Once you reach the line that contains "##### Export Indicators Service", retype it and each later line exactly as written, stopping only at the end of the listing.

[SOURCE INFORMATION Boundary: Start]

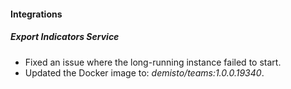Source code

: 
#### Integrations
##### Export Indicators Service
- Fixed an issue where the long-running instance failed to start.
- Updated the Docker image to: *demisto/teams:1.0.0.19340*.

[SOURCE INFORMATION Boundary: End]

_EXERCISE RESULT_
##### Export Indicators Service
- Fixed an issue where the long-running instance failed to start.
- Updated the Docker image to: *demisto/teams:1.0.0.19340*.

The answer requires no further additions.